Reproduce exactly, and only, the lines below from the one containing "verification of the" through the one containing "failure allows one".

DATASET>
╔══

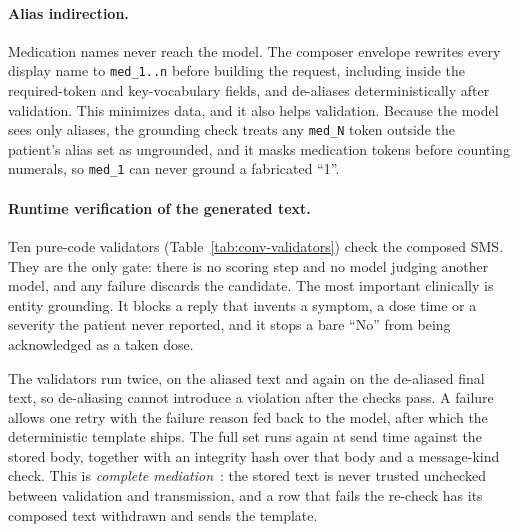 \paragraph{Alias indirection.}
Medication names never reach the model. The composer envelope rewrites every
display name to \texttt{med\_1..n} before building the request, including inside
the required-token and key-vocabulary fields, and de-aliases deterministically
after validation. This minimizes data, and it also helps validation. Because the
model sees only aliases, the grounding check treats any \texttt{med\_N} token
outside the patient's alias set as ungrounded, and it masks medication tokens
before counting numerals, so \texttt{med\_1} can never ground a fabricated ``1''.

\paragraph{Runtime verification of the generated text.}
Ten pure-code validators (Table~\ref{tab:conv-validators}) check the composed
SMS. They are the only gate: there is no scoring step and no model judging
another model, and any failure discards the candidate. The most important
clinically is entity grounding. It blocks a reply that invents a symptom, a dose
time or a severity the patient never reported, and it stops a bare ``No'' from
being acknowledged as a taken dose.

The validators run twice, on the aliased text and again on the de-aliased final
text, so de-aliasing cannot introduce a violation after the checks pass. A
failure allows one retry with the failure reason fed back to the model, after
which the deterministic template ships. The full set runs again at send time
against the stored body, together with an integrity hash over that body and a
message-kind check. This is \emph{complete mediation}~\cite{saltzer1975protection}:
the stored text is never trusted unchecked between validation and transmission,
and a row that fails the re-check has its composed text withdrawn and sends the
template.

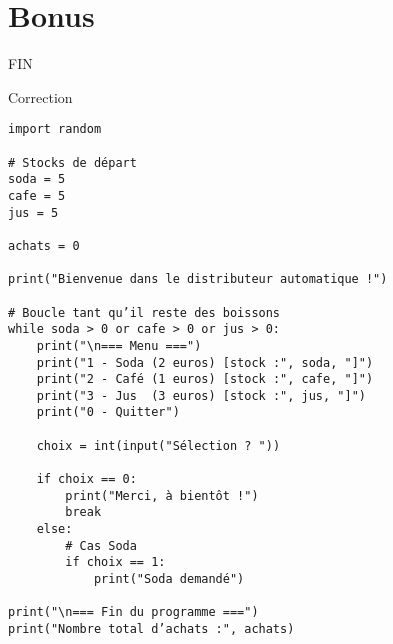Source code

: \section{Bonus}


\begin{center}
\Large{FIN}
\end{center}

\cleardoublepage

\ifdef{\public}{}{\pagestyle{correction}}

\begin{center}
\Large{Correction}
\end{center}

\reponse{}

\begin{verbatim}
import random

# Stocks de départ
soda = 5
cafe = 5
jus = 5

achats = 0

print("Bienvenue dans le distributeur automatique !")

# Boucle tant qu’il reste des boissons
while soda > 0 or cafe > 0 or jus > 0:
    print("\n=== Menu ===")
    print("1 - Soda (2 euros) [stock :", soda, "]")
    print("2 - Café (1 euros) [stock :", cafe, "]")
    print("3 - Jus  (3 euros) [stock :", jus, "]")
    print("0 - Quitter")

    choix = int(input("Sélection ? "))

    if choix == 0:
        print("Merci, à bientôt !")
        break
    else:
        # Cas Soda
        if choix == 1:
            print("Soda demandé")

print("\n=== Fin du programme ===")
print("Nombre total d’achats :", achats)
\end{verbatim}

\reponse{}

╚══

ANSWER BOX>
\paragraph{Runtime verification of the generated text.}
Ten pure-code validators (Table~\ref{tab:conv-validators}) check the composed
SMS. They are the only gate: there is no scoring step and no model judging
another model, and any failure discards the candidate. The most important
clinically is entity grounding. It blocks a reply that invents a symptom, a dose
time or a severity the patient never reported, and it stops a bare ``No'' from
being acknowledged as a taken dose.

The validators run twice, on the aliased text and again on the de-aliased final
text, so de-aliasing cannot introduce a violation after the checks pass. A
failure allows one retry with the failure reason fed back to the model, after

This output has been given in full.